Document images with source code

⟨

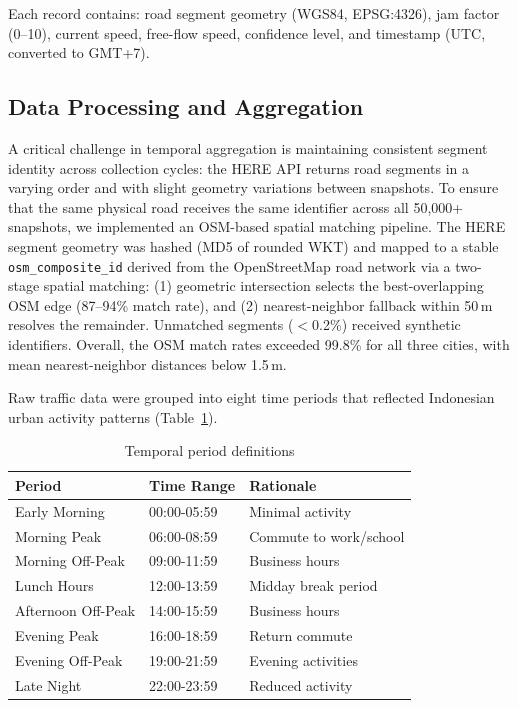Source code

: \documentclass[review,authoryear]{elsarticle}
\begin{document}
Each record contains: road segment geometry (WGS84, EPSG:4326), jam factor (0--10), current speed, free-flow speed, confidence level, and timestamp (UTC, converted to GMT+7).

\subsection{Data Processing and Aggregation}

A critical challenge in temporal aggregation is maintaining consistent segment identity across collection cycles: the HERE API returns road segments in a varying order and with slight geometry variations between snapshots. To ensure that the same physical road receives the same identifier across all 50,000+ snapshots, we implemented an OSM-based spatial matching pipeline. The HERE segment geometry was hashed (MD5 of rounded WKT) and mapped to a stable \texttt{osm\_composite\_id} derived from the OpenStreetMap road network via a two-stage spatial matching: (1) geometric intersection selects the best-overlapping OSM edge (87--94\% match rate), and (2) nearest-neighbor fallback within 50\,m resolves the remainder. Unmatched segments ($<$0.2\%) received synthetic identifiers. Overall, the OSM match rates exceeded 99.8\% for all three cities, with mean nearest-neighbor distances below 1.5\,m.

Raw traffic data were grouped into eight time periods that reflected Indonesian urban activity patterns (Table~\ref{tab:table3_temporal}).

\begin{longtable}[]{@{}lll@{}}
\caption{Temporal period definitions}\label{tab:table3_temporal}\\
\toprule\noalign{}
Period & Time Range & Rationale \\
\midrule\noalign{}
\endhead
\bottomrule\noalign{}
\endlastfoot
Early Morning & 00:00-05:59 & Minimal activity \\
Morning Peak & 06:00-08:59 & Commute to work/school \\
Morning Off-Peak & 09:00-11:59 & Business hours \\
Lunch Hours & 12:00-13:59 & Midday break period \\
Afternoon Off-Peak & 14:00-15:59 & Business hours \\
Evening Peak & 16:00-18:59 & Return commute \\
Evening Off-Peak & 19:00-21:59 & Evening activities \\
Late Night & 22:00-23:59 & Reduced activity \\
\end{longtable}
\end{document}
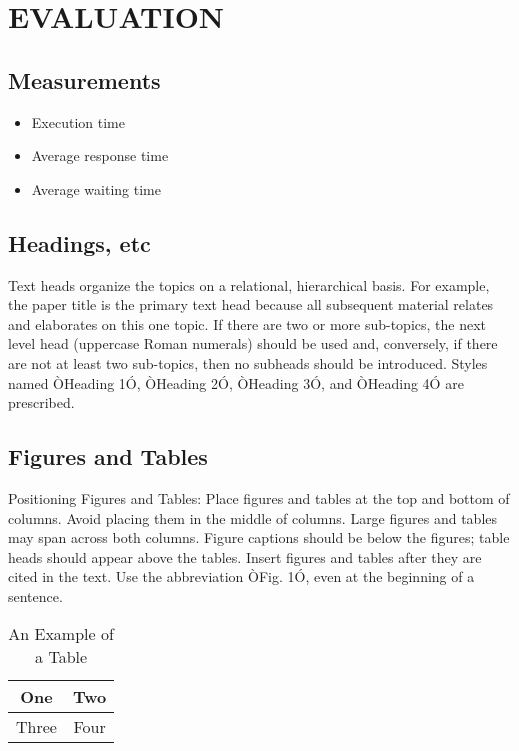 \documentclass[12pt,journal,compsoc]{IEEEtran}
\begin{document}
\section{EVALUATION}
\subsection{Measurements}
\begin{itemize}
   \item Execution time
   \item Average response time
   \item Average waiting time
\end{itemize}





\subsection{Headings, etc}

Text heads organize the topics on a relational, hierarchical basis. For example, the paper title is the primary text head because all subsequent material relates and elaborates on this one topic. If there are two or more sub-topics, the next level head (uppercase Roman numerals) should be used and, conversely, if there are not at least two sub-topics, then no subheads should be introduced. Styles named ÒHeading 1Ó, ÒHeading 2Ó, ÒHeading 3Ó, and ÒHeading 4Ó are prescribed.

\subsection{Figures and Tables}

Positioning Figures and Tables: Place figures and tables at the top and bottom of columns. Avoid placing them in the middle of columns. Large figures and tables may span across both columns. Figure captions should be below the figures; table heads should appear above the tables. Insert figures and tables after they are cited in the text. Use the abbreviation ÒFig. 1Ó, even at the beginning of a sentence.

\begin{table}[h]
\caption{An Example of a Table}
\label{table_example}
\begin{center}
\begin{tabular}{|c||c|}
\hline
One & Two\\
\hline
Three & Four\\
\hline
\end{tabular}
\end{center}
\end{table}
\end{document}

⟩

WORK REQUIRED: Copy out the lines above from the line containing "Afternoon Off-Peak &" through the line containing "Average response time", exactly, and keep the pictures out.

OUTPUT FOR THIS EXERCISE:
Afternoon Off-Peak & 14:00-15:59 & Business hours \\
Evening Peak & 16:00-18:59 & Return commute \\
Evening Off-Peak & 19:00-21:59 & Evening activities \\
Late Night & 22:00-23:59 & Reduced activity \\
\end{longtable}
\end{document}
 \documentclass[12pt,journal,compsoc]{IEEEtran}
\begin{document}
\section{EVALUATION}
\subsection{Measurements}
\begin{itemize}
   \item Execution time
   \item Average response time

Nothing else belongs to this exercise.